Última revisión
15/07/2014
Según la sentencia, la causa recogida en la disposición no está prevista en la ley de Tráfico, por lo que, careciendo de cobertura legal, debe ser anulada.

La Sala Tercera del Tribunal Supremo ha desestimado el recurso interpuesto por el Ayuntamiento de Madrid y confirmado la nulidad de la letra d) del art. 99 de la ordenanza de Movilidad del Ayuntamiento de Madrid de 26 de diciembre de 2005, en la redacción dada a la misma en virtud del Acuerdo del Pleno del Ayuntamiento de Madrid de 30 de noviembre de 2010.
Esta disposición facultaba a los agentes para que pudieran denunciar a los conductores sin necesidad de pararles ni notificarles en el acto las denuncias, "cuando se encontraran regulando el tráfico o carecieran de medios para perseguir a los vehículos infractores". Sin embargo, dicha causa no está prevista en la ley de Tráfico, por lo que, careciendo de cobertura legal, debe ser anulada.
Esta sentencia confirma otra del Tribunal Superior de Justicia de Madrid (TSJM), que ya había declarado que la redacción dada a dicha letra d) del art. 99 de la Ordenanza infringía el principio de jerarquía normativa y debía ser anulada. El Ayuntamiento recurrió el fallo en casación ante el Supremo para impedir su firmeza.
Ahora, después de dos años, el Tribunal Supremo ha confirmado la declaración de ilegalidad pronunciada por el TSJM, bajo la base de que el supuesto de excepción a la notificación en el acto de las denuncias de tráfico es el previsto en la Ley de Tráfico, es decir, cuando se formulen en circunstancias en que la detención del vehículo pueda originar un riesgo para la circulación, debiendo en este caso el agente indicar los motivos concretos que la impiden.

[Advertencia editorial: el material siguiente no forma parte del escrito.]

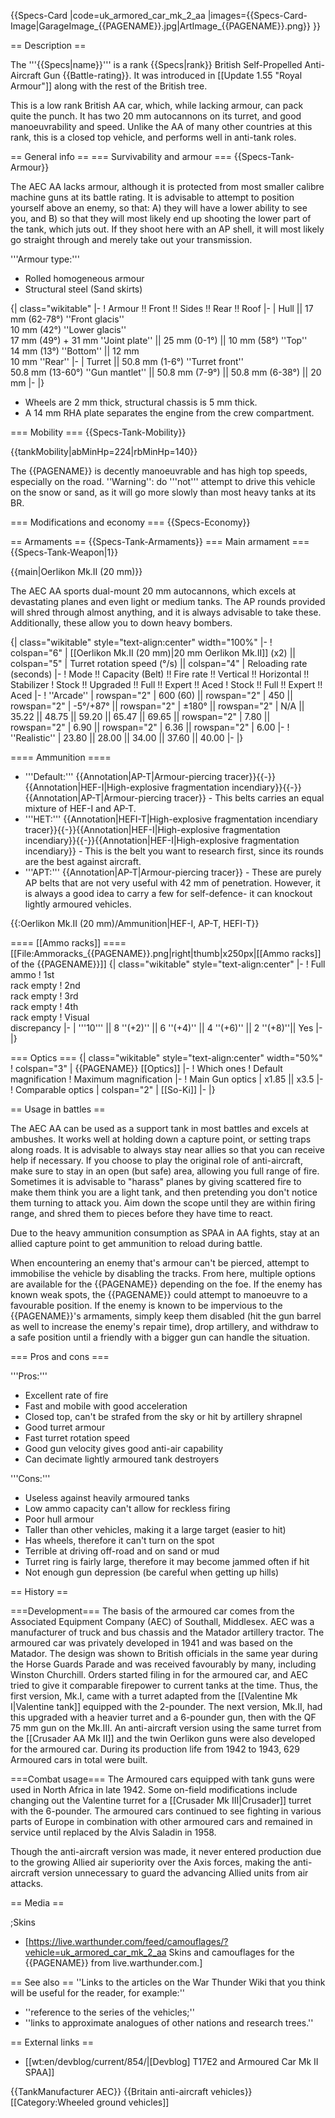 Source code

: {{Specs-Card
|code=uk_armored_car_mk_2_aa
|images={{Specs-Card-Image|GarageImage_{{PAGENAME}}.jpg|ArtImage_{{PAGENAME}}.png}}
}}

== Description ==
<!-- ''In the description, the first part should be about the history of the creation and combat usage of the vehicle, as well as its key features. In the second part, tell the reader about the ground vehicle in the game. Insert a screenshot of the vehicle, so that if the novice player does not remember the vehicle by name, he will immediately understand what kind of vehicle the article is talking about.'' -->
The '''{{Specs|name}}''' is a rank {{Specs|rank}} British Self-Propelled Anti-Aircraft Gun {{Battle-rating}}. It was introduced in [[Update 1.55 "Royal Armour"]] along with the rest of the British tree.

This is a low rank British AA car, which, while lacking armour, can pack quite the punch. It has two 20 mm autocannons on its turret, and good manoeuvrability and speed. Unlike the AA of many other countries at this rank, this is a closed top vehicle, and performs well in anti-tank roles.

== General info ==
=== Survivability and armour ===
{{Specs-Tank-Armour}}
<!-- ''Describe armour protection. Note the most well protected and key weak areas. Appreciate the layout of modules as well as the number and location of crew members. Is the level of armour protection sufficient, is the placement of modules helpful for survival in combat? If necessary use a visual template to indicate the most secure and weak zones of the armour.'' -->
The AEC AA lacks armour, although it is protected from most smaller calibre machine guns at its battle rating. It is advisable to attempt to position yourself above an enemy, so that: A) they will have a lower ability to see you, and B) so that they will most likely end up shooting the lower part of the tank, which juts out. If they shoot here with an AP shell, it will most likely go straight through and merely take out your transmission.

'''Armour type:'''

* Rolled homogeneous armour
* Structural steel (Sand skirts)

{| class="wikitable"
|-
! Armour !! Front !! Sides !! Rear !! Roof
|-
| Hull || 17 mm (62-78°) ''Front glacis'' <br> 10 mm (42°) ''Lower glacis'' <br> 17 mm (49°) + 31 mm ''Joint plate'' || 25 mm (0-1°) || 10 mm (58°) ''Top'' <br> 14 mm (13°) ''Bottom'' || 12 mm <br> 10 mm ''Rear''
|-
| Turret || 50.8 mm (1-6°) ''Turret front'' <br> 50.8 mm (13-60°) ''Gun mantlet'' || 50.8 mm (7-9°) || 50.8 mm (6-38°) || 20 mm
|-
|}

* Wheels are 2 mm thick, structural chassis is 5 mm thick.
* A 14 mm RHA plate separates the engine from the crew compartment.

=== Mobility ===
{{Specs-Tank-Mobility}}
<!-- ''Write about the mobility of the ground vehicle. Estimate the specific power and manoeuvrability, as well as the maximum speed forwards and backwards.'' -->

{{tankMobility|abMinHp=224|rbMinHp=140}}

The {{PAGENAME}} is decently manoeuvrable and has high top speeds, especially on the road. ''Warning'': do '''not''' attempt to drive this vehicle on the snow or sand, as it will go more slowly than most heavy tanks at its BR.

=== Modifications and economy ===
{{Specs-Economy}}

== Armaments ==
{{Specs-Tank-Armaments}}
=== Main armament ===
{{Specs-Tank-Weapon|1}}
<!-- ''Give the reader information about the characteristics of the main gun. Assess its effectiveness in a battle based on the reloading speed, ballistics and the power of shells. Do not forget about the flexibility of the fire, that is how quickly the cannon can be aimed at the target, open fire on it and aim at another enemy. Add a link to the main article on the gun: <code><nowiki>{{main|Name of the weapon}}</nowiki></code>. Describe in general terms the ammunition available for the main gun. Give advice on how to use them and how to fill the ammunition storage.'' -->
{{main|Oerlikon Mk.II (20 mm)}}

The AEC AA sports dual-mount 20 mm autocannons, which excels at devastating planes and even light or medium tanks. The AP rounds provided will shred through almost anything, and it is always advisable to take these. Additionally, these allow you to down heavy bombers.

{| class="wikitable" style="text-align:center" width="100%"
|-
! colspan="6" | [[Oerlikon Mk.II (20 mm)|20 mm Oerlikon Mk.II]] (x2) || colspan="5" | Turret rotation speed (°/s) || colspan="4" | Reloading rate (seconds)
|-
! Mode !! Capacity (Belt) !! Fire rate !! Vertical !! Horizontal !! Stabilizer
! Stock !! Upgraded !! Full !! Expert !! Aced
! Stock !! Full !! Expert !! Aced
|-
! ''Arcade''
| rowspan="2" | 600 (60) || rowspan="2" | 450 || rowspan="2" | -5°/+87° || rowspan="2" | ±180° || rowspan="2" | N/A || 35.22 || 48.75 || 59.20 || 65.47 || 69.65 || rowspan="2" | 7.80 || rowspan="2" | 6.90 || rowspan="2" | 6.36 || rowspan="2" | 6.00
|-
! ''Realistic''
| 23.80 || 28.00 || 34.00 || 37.60 || 40.00
|-
|}

==== Ammunition ====

* '''Default:''' {{Annotation|AP-T|Armour-piercing tracer}}{{-}}{{Annotation|HEF-I|High-explosive fragmentation incendiary}}{{-}}{{Annotation|AP-T|Armour-piercing tracer}} - This belts carries an equal mixture of HEF-I and AP-T.
* '''HET:''' {{Annotation|HEFI-T|High-explosive fragmentation incendiary tracer}}{{-}}{{Annotation|HEF-I|High-explosive fragmentation incendiary}}{{-}}{{Annotation|HEF-I|High-explosive fragmentation incendiary}} - This is the belt you want to research first, since its rounds are the best against aircraft.
* '''APT:''' {{Annotation|AP-T|Armour-piercing tracer}} - These are purely AP belts that are not very useful with 42 mm of penetration. However, it is always a good idea to carry a few for self-defence- it can knockout lightly armoured vehicles.

{{:Oerlikon Mk.II (20 mm)/Ammunition|HEF-I, AP-T, HEFI-T}}

==== [[Ammo racks]] ====
[[File:Ammoracks_{{PAGENAME}}.png|right|thumb|x250px|[[Ammo racks]] of the {{PAGENAME}}]]
{| class="wikitable" style="text-align:center"
|-
! Full<br>ammo
! 1st<br>rack empty
! 2nd<br>rack empty
! 3rd<br>rack empty
! 4th<br>rack empty
! Visual<br>discrepancy
|-
| '''10''' || 8 ''(+2)'' || 6 ''(+4)'' || 4 ''(+6)'' || 2 ''(+8)''|| Yes
|-
|}

=== Optics ===
{| class="wikitable" style="text-align:center" width="50%"
! colspan="3" | {{PAGENAME}} [[Optics]]
|-
! Which ones
! Default magnification
! Maximum magnification
|-
! Main Gun optics
| x1.85 || x3.5
|-
! Comparable optics
| colspan="2" | [[So-Ki]]
|-
|}

== Usage in battles ==
<!-- ''Describe the tactics of playing in the vehicle, the features of using vehicles in the team and advice on tactics. Refrain from creating a "guide" - do not impose a single point of view but instead give the reader food for thought. Describe the most dangerous enemies and give recommendations on fighting them. If necessary, note the specifics of the game in different modes (AB, RB, SB).'' -->
The AEC AA can be used as a support tank in most battles and excels at ambushes. It works well at holding down a capture point, or setting traps along roads. It is advisable to always stay near allies so that you can receive help if necessary. If you choose to play the original role of anti-aircraft, make sure to stay in an open (but safe) area, allowing you full range of fire. Sometimes it is advisable to "harass" planes by giving scattered fire to make them think you are a light tank, and then pretending you don't notice them turning to attack you. Aim down the scope until they are within firing range, and shred them to pieces before they have time to react.

Due to the heavy ammunition consumption as SPAA in AA fights, stay at an allied capture point to get ammunition to reload during battle.

When encountering an enemy that's armour can't be pierced, attempt to immobilise the vehicle by disabling the tracks. From here, multiple options are available for the {{PAGENAME}} depending on the foe. If the enemy has known weak spots, the {{PAGENAME}} could attempt to manoeuvre to a favourable position. If the enemy is known to be impervious to the {{PAGENAME}}'s armaments, simply keep them disabled (hit the gun barrel as well to increase the enemy's repair time), drop artillery, and withdraw to a safe position until a friendly with a bigger gun can handle the situation.

=== Pros and cons ===
<!-- ''Summarise and briefly evaluate the vehicle in terms of its characteristics and combat effectiveness. Mark its pros and cons in a bulleted list. Try not to use more than 6 points for each of the characteristics. Avoid using categorical definitions such as "bad", "good" and the like - use substitutions with softer forms such as "inadequate" and "effective".'' -->

'''Pros:'''

* Excellent rate of fire
* Fast and mobile with good acceleration
* Closed top, can't be strafed from the sky or hit by artillery shrapnel
* Good turret armour
* Fast turret rotation speed
* Good gun velocity gives good anti-air capability
* Can decimate lightly armoured tank destroyers

'''Cons:'''

* Useless against heavily armoured tanks
* Low ammo capacity can't allow for reckless firing
* Poor hull armour
* Taller than other vehicles, making it a large target (easier to hit)
* Has wheels, therefore it can't turn on the spot
* Terrible at driving off-road and on sand or mud
* Turret ring is fairly large, therefore it may become jammed often if hit
* Not enough gun depression (be careful when getting up hills)

== History ==
<!-- ''Describe the history of the creation and combat usage of the vehicle in more detail than in the introduction. If the historical reference turns out to be too long, take it to a separate article, taking a link to the article about the vehicle and adding a block "/History" (example: <nowiki>https://wiki.warthunder.com/(Vehicle-name)/History</nowiki>) and add a link to it here using the <code>main</code> template. Be sure to reference text and sources by using <code><nowiki><ref></ref></nowiki></code>, as well as adding them at the end of the article with <code><nowiki><references /></nowiki></code>. This section may also include the vehicle's dev blog entry (if applicable) and the in-game encyclopedia description (under <code><nowiki>=== In-game description ===</nowiki></code>, also if applicable).'' -->
===Development===
The basis of the armoured car comes from the Associated Equipment Company (AEC) of Southall, Middlesex. AEC was a manufacturer of truck and bus chassis and the Matador artillery tractor. The armoured car was privately developed in 1941 and was based on the Matador. The design was shown to British officials in the same year during the Horse Guards Parade and was received favourably by many, including Winston Churchill. Orders started filing in for the armoured car, and AEC tried to give it comparable firepower to current tanks at the time. Thus, the first version, Mk.I, came with a turret adapted from the [[Valentine Mk I|Valentine tank]] equipped with the 2-pounder. The next version, Mk.II, had this upgraded with a heavier turret and a 6-pounder gun, then with the QF 75 mm gun on the Mk.III. An anti-aircraft version using the same turret from the [[Crusader AA Mk II]] and the twin Oerlikon guns were also developed for the armoured car. During its production life from 1942 to 1943, 629 Armoured cars in total were built.

===Combat usage===
The Armoured cars equipped with tank guns were used in North Africa in late 1942. Some on-field modifications include changing out the Valentine turret for a [[Crusader Mk III|Crusader]] turret with the 6-pounder. The armoured cars continued to see fighting in various parts of Europe in combination with other armoured cars and remained in service until replaced by the Alvis Saladin in 1958.

Though the anti-aircraft version was made, it never entered production due to the growing Allied air superiority over the Axis forces, making the anti-aircraft version unnecessary to guard the advancing Allied units from air attacks.

== Media ==
<!-- ''Excellent additions to the article would be video guides, screenshots from the game, and photos.'' -->

;Skins
* [https://live.warthunder.com/feed/camouflages/?vehicle=uk_armored_car_mk_2_aa Skins and camouflages for the {{PAGENAME}} from live.warthunder.com.]

== See also ==
''Links to the articles on the War Thunder Wiki that you think will be useful for the reader, for example:''

* ''reference to the series of the vehicles;''
* ''links to approximate analogues of other nations and research trees.''

== External links ==
<!-- ''Paste links to sources and external resources, such as:''
* ''topic on the official game forum;''
* ''other literature.'' -->

* [[wt:en/devblog/current/854/|[Devblog] T17E2 and Armoured Car Mk II SPAA]]

{{TankManufacturer AEC}}
{{Britain anti-aircraft vehicles}}
[[Category:Wheeled ground vehicles]]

"Siendo suficientemente explicita, sencilla y clara (esta redacción) no habría razón para admitir un texto reglamentario que amplía con respecto a ella la posibilidad de demorar una notificación que en principio y para garantía tanto de la Administración como del denunciado debe realizarse en el acto", razona el Supremo en el Fundamento de Derecho tercero de la sentencia, a la que ha tenido acceso Europa Press.
En esta línea, el Alto Tribunal especifica que la ley de Tráfico fija en términos "claros y precisos" los supuestos en que pueda eludirse la garantía del administrado de que la denuncia se notifique en el acto, supuesto en el que cabrían algunas situaciones de las que describe la modificación de la ordenanza.
"Sin embargo, al hacerlo extensivo con carácter general a lo descrito se excede con respecto a dicha legislación sectorial y por eso debe mantenerse la declaración de su ilegalidad", ha finalizado el fallo.
AEA pedirá la devolución de 600.000 multas
Mario Arnaldo, presidente de la entidad Automóvilistas Europeas Asociados (AEA), que fue la recurrente en el caso, ha mostrado su satisfacción por el fallo del Supremo y ha anunciado que van a pedir la revisión y cancelación inmediata de todos los expedientes en tramitación de sus socios, incluso los que estén en la Agencia Tributaria, en los que las denuncias no se hubieran notificado en el acto al infractor sin causa justificada.
Y respecto de aquellos que las hubieran pagado, AEA va a promover los correspondientes procedimientos de responsabilidad patrimonial de la Administración, "para que se indemnice con una cantidad equivalente al importe de las multas pagadas, así como el reintegro de los puntos detraídos, en aquellos casos que procedan".
La asociación calcula que aproximadamente el 80% de las denuncias formuladas por la Policía Municipal y los agentes de Movilidad desde la entrada en vigor de la ordenanza de Movilidad en Madrid, el 17 de diciembre de 2010, hasta el pasado 8 de junio, se ha tramitado en base al precepto de la Ordenanza declarado ilegal por el Tribunal Supremo, lo cual podría afectar a más de 600.000 expedientes sancionadores.